> Aim of the task
Match the word "странное". Return each line of the data below where it appears.

── Dataset excerpts

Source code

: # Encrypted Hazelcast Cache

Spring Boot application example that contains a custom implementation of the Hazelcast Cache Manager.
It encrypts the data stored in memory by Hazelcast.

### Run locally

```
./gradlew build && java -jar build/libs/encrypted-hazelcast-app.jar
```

────
── Dataset excerpts

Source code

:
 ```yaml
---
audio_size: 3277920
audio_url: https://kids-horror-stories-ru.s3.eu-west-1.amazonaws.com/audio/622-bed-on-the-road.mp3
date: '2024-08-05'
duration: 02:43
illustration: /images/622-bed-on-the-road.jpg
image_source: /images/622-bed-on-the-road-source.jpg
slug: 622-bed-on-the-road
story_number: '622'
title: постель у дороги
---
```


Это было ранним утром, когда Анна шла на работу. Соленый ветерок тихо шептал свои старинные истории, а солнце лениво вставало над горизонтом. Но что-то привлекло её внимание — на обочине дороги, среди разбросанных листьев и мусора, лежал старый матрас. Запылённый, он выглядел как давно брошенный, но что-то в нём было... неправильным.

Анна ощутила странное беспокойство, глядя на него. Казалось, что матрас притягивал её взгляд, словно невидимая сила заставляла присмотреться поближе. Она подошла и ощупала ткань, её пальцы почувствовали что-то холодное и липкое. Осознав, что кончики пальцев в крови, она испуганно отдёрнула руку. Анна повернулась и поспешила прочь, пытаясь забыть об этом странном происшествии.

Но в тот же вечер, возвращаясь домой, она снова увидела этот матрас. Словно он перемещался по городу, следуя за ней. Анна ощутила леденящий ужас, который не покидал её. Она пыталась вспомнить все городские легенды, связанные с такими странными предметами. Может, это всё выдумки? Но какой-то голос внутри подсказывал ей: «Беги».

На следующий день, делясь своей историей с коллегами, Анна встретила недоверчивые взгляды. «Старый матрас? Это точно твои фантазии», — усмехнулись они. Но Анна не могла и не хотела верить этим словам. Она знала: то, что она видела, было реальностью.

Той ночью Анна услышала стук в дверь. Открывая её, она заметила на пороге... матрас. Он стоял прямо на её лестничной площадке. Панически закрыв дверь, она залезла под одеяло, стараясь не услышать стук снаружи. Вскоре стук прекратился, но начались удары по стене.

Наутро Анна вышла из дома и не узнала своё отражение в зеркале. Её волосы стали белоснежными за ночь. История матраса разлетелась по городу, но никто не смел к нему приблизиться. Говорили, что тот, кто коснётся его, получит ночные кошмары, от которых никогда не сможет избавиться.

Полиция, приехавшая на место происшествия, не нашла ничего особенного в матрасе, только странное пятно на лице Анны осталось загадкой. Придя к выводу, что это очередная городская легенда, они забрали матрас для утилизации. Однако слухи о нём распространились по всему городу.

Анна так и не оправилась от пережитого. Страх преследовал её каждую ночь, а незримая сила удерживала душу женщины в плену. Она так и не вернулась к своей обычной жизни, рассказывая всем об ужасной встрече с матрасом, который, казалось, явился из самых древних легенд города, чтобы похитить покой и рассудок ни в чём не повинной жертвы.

────

> Output
Анна ощутила странное беспокойство, глядя на него. Казалось, что матрас притягивал её взгляд, словно невидимая сила заставляла присмотреться поближе. Она подошла и ощупала ткань, её пальцы почувствовали что-то холодное и липкое. Осознав, что кончики пальцев в крови, она испуганно отдёрнула руку. Анна повернулась и поспешила прочь, пытаясь забыть об этом странном происшествии.
Полиция, приехавшая на место происшествия, не нашла ничего особенного в матрасе, только странное пятно на лице Анны осталось загадкой. Придя к выводу, что это очередная городская легенда, они забрали матрас для утилизации. Однако слухи о нём распространились по всему городу.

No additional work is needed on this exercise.